▸ **YOUR OBJECTIVE**: Every entry must come back exactly as it was given.

▸ **SOURCE MATERIAL**:
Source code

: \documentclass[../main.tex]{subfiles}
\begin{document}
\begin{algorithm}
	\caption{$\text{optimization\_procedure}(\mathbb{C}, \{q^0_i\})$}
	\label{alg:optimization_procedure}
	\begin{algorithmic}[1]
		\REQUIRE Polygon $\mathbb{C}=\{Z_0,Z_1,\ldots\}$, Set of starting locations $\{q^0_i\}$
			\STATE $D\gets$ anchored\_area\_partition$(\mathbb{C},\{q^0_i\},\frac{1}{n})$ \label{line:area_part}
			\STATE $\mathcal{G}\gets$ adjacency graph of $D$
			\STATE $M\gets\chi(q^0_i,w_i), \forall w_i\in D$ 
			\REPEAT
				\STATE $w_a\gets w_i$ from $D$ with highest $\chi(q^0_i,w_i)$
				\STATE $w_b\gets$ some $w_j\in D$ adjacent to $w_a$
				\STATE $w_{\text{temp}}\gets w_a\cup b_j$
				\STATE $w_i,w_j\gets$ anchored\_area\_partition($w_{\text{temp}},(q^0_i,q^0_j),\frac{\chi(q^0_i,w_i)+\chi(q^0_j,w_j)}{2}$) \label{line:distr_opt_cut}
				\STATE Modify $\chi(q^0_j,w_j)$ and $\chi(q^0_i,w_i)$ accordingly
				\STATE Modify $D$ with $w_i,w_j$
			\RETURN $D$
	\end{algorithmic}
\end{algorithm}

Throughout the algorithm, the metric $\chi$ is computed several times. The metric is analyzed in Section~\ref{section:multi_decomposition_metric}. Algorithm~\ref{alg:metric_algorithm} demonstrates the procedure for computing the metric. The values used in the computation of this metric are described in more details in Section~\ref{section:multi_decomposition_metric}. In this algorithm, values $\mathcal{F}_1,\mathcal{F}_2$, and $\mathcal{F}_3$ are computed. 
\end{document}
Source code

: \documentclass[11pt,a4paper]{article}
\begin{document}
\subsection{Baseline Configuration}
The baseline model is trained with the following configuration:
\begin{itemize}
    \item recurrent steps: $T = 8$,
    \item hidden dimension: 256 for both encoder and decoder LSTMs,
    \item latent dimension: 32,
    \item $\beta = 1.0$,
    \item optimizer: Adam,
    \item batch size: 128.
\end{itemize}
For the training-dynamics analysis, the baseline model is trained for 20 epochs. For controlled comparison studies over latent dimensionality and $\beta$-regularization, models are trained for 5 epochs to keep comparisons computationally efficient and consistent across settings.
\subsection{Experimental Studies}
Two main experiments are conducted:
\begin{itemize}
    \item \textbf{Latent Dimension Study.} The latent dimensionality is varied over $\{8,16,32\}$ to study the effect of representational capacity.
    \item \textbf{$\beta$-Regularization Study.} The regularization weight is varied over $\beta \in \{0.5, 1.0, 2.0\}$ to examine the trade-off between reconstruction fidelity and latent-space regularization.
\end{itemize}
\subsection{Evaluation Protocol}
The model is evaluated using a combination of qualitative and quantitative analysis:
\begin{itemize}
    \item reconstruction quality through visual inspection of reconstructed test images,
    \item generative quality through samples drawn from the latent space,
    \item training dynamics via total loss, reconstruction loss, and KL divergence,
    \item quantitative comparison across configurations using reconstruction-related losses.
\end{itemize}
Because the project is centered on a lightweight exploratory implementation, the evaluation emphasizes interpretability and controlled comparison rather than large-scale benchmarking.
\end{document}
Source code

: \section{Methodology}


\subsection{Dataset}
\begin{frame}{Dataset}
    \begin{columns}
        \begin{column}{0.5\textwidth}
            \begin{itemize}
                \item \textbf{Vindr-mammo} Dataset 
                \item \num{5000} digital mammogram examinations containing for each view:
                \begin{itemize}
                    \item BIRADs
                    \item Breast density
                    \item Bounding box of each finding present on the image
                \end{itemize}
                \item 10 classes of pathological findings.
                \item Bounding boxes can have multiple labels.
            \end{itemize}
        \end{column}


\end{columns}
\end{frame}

▸ **FINISHED EXERCISE**:
Source code

: \documentclass[../main.tex]{subfiles}
\begin{document}
\begin{algorithm}
	\caption{$\text{optimization\_procedure}(\mathbb{C}, \{q^0_i\})$}
	\label{alg:optimization_procedure}
	\begin{algorithmic}[1]
		\REQUIRE Polygon $\mathbb{C}=\{Z_0,Z_1,\ldots\}$, Set of starting locations $\{q^0_i\}$
			\STATE $D\gets$ anchored\_area\_partition$(\mathbb{C},\{q^0_i\},\frac{1}{n})$ \label{line:area_part}
			\STATE $\mathcal{G}\gets$ adjacency graph of $D$
			\STATE $M\gets\chi(q^0_i,w_i), \forall w_i\in D$ 
			\REPEAT
				\STATE $w_a\gets w_i$ from $D$ with highest $\chi(q^0_i,w_i)$
				\STATE $w_b\gets$ some $w_j\in D$ adjacent to $w_a$
				\STATE $w_{\text{temp}}\gets w_a\cup b_j$
				\STATE $w_i,w_j\gets$ anchored\_area\_partition($w_{\text{temp}},(q^0_i,q^0_j),\frac{\chi(q^0_i,w_i)+\chi(q^0_j,w_j)}{2}$) \label{line:distr_opt_cut}
				\STATE Modify $\chi(q^0_j,w_j)$ and $\chi(q^0_i,w_i)$ accordingly
				\STATE Modify $D$ with $w_i,w_j$
			\RETURN $D$
	\end{algorithmic}
\end{algorithm}

Throughout the algorithm, the metric $\chi$ is computed several times. The metric is analyzed in Section~\ref{section:multi_decomposition_metric}. Algorithm~\ref{alg:metric_algorithm} demonstrates the procedure for computing the metric. The values used in the computation of this metric are described in more details in Section~\ref{section:multi_decomposition_metric}. In this algorithm, values $\mathcal{F}_1,\mathcal{F}_2$, and $\mathcal{F}_3$ are computed. 
\end{document}
Source code

: \documentclass[11pt,a4paper]{article}
\begin{document}
\subsection{Baseline Configuration}
The baseline model is trained with the following configuration:
\begin{itemize}
    \item recurrent steps: $T = 8$,
    \item hidden dimension: 256 for both encoder and decoder LSTMs,
    \item latent dimension: 32,
    \item $\beta = 1.0$,
    \item optimizer: Adam,
    \item batch size: 128.
\end{itemize}
For the training-dynamics analysis, the baseline model is trained for 20 epochs. For controlled comparison studies over latent dimensionality and $\beta$-regularization, models are trained for 5 epochs to keep comparisons computationally efficient and consistent across settings.
\subsection{Experimental Studies}
Two main experiments are conducted:
\begin{itemize}
    \item \textbf{Latent Dimension Study.} The latent dimensionality is varied over $\{8,16,32\}$ to study the effect of representational capacity.
    \item \textbf{$\beta$-Regularization Study.} The regularization weight is varied over $\beta \in \{0.5, 1.0, 2.0\}$ to examine the trade-off between reconstruction fidelity and latent-space regularization.
\end{itemize}
\subsection{Evaluation Protocol}
The model is evaluated using a combination of qualitative and quantitative analysis:
\begin{itemize}
    \item reconstruction quality through visual inspection of reconstructed test images,
    \item generative quality through samples drawn from the latent space,
    \item training dynamics via total loss, reconstruction loss, and KL divergence,
    \item quantitative comparison across configurations using reconstruction-related losses.
\end{itemize}
Because the project is centered on a lightweight exploratory implementation, the evaluation emphasizes interpretability and controlled comparison rather than large-scale benchmarking.
\end{document}
Source code

: \section{Methodology}


\subsection{Dataset}
\begin{frame}{Dataset}
    \begin{columns}
        \begin{column}{0.5\textwidth}
            \begin{itemize}
                \item \textbf{Vindr-mammo} Dataset 
                \item \num{5000} digital mammogram examinations containing for each view:
                \begin{itemize}
                    \item BIRADs
                    \item Breast density
                    \item Bounding box of each finding present on the image
                \end{itemize}
                \item 10 classes of pathological findings.
                \item Bounding boxes can have multiple labels.
            \end{itemize}
        \end{column}


\end{columns}
\end{frame}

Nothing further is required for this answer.